Souffrez-vous d'insomnie rebelle dont rien n'est venu à bout ? Il convient alors de placer sept feuilles de Datura dans votre chaussure gauche, et sept demi-feuilles dans celle de droite. Au moment de vous coucher, rangez les deux chaussures côte à côte sous le lit, les pointes dirigées du côté du mur le plus proche.

Des feuilles glissées sous le chapeau protègent de l'insolation. Citons pour mémoire les innombrables « tisanes médiumniques » et autres préparations hallucinogènes à base de Datura ; il en existe plusieurs centaines de recettes. La plupart sont dangereuses. Et ce n'est pas dans un ouvrage comme celui-ci qu'il faut les chercher.

« Deux sorcières ayant mis à part deux bouteilles en l'hostellerie où elles étaient arrivées, comme l'hoste les eut entendu parler de faire mourir les bleds et les vignes avec la liqueur Stramoine, il prit les deux bouteilles et versa la mauvaise liqueur sur le lit où elles estoient, et soudain elles moururent ».

*

*

Dans Le Livre des superstitions, Mythes, croyances et légendes (Éditions Robert Laffont S.A.S., 1995, 2019) proposé par Éloïse Mozzani, on apprend que :


La datura, appelée "herbe aux sorciers" ou "herbe des magiciens", qui contient des alcaloïdes très toxiques, peut provoquer malaises, vertiges, hallucinations, et même entraîner la mort. Son caractère vénéneux en fait une plante très appréciée des mages noirs. Circé, dans L'Odyssée d'Homère, s'en servit pour composer le philtre destiné à transformer les compagnons d'Ulysse en pourceaux. De même, saint Augustin, citant Varron, rapporte que "les magiciennes d'Italie, attirant dans leur campement le voyageur trop confiant, lui faisaient prendre dans du fromage une poudre d'herbe stramoine qui le changeait en bête de somme. Elles le chargeaient de leurs bagages. Le voyage fini, elles lui rendaient sa première forme".

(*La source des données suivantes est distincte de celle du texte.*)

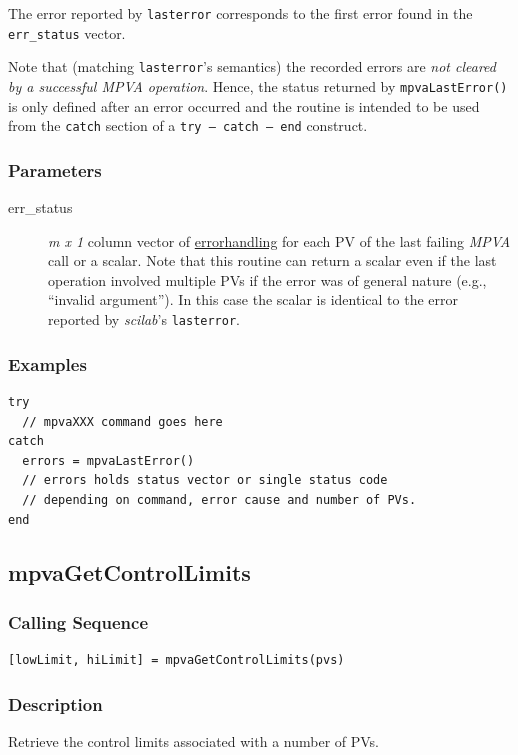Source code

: \documentclass{article}
\newcommand{\sca}{\ita{MPVA}}
\newcommand{\scilab}{\ita{scilab}}
\newcommand{\com}[1]{{\tt #1}}
\newcommand{\pbrkf}{\pagebreak}
\newcommand{\ita}[1]{\emph{#1}}
\newcommand{\mxl}{$m\times 1$}
\renewcommand{\mxl}{\ita{m x 1}}
\renewcommand{\pbrkf}{}
\begin{document}
The error reported by \com{lasterror} corresponds to the first error
found in the \com{err\_status} vector.

Note that (matching \com{lasterror}'s semantics) the recorded
errors are {\it not cleared by a successful \sca{} operation}.
Hence, the status returned by \com{mpvaLastError()} is only defined
after an error occurred and the routine is intended to be used
from the \com{catch} section of a \mbox{\com{try -- catch -- end}}
construct.

\subsubsection{Parameters}
\begin{description}
\item[err\_status] \mxl{} column vector of
\hyperref{status codes}{(see~}{)}{errorhandling}
for each PV of the last failing \sca{} call or a scalar.
Note that this routine can return a scalar even if
the last operation involved multiple PVs if the
error was of general nature (e.g., ``invalid argument'').
In this case the scalar is identical to the error reported
by \scilab{}'s \com{lasterror}.
\end{description}
\subsubsection{Examples}
\begin{verbatim}
try
  // mpvaXXX command goes here
catch
  errors = mpvaLastError()
  // errors holds status vector or single status code
  // depending on command, error cause and number of PVs.
end
\end{verbatim}

\vspace*{\fill}
\pbrkf
\subsection{mpvaGetControlLimits}
\subsubsection{Calling Sequence}
\begin{verbatim}
[lowLimit, hiLimit] = mpvaGetControlLimits(pvs)
\end{verbatim}
\subsubsection{Description}
Retrieve the control limits associated with a number of PVs.
\end{document}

La datura jouait et joue encore un grand rôle dans les rites chamaniques et vaudous tandis que les Aztèques en avaient fait une plante sacrée : "Elle l'est encore de nos jours parmi les tribus du Nouveau-Mexique, de l'Arizona et des régions désertiques au sud du Rio Grande".

Utilisée par les sorciers du Moyen Âge pour provoquer des visions fantastiques, la stramoine conserve ses pouvoirs terrifiants au début du XXe siècle : selon une croyance savoyarde, si on en frotte les sourcils d'une personne, "celle-ci verra devant elle un grand entonnoir un tourbillon où l'eau s'engouffre. Sainte d'effroi, elle tournera sur elle-même à la même place pour ne pas tomber dans cet abîme". Certains bergers de l'époque affirmaient aussi que personne ne pouvait sorti d'un cercle tracé sur le sol avec une stramoine, sauf si celui qui l'avait dessiné l'autorisait.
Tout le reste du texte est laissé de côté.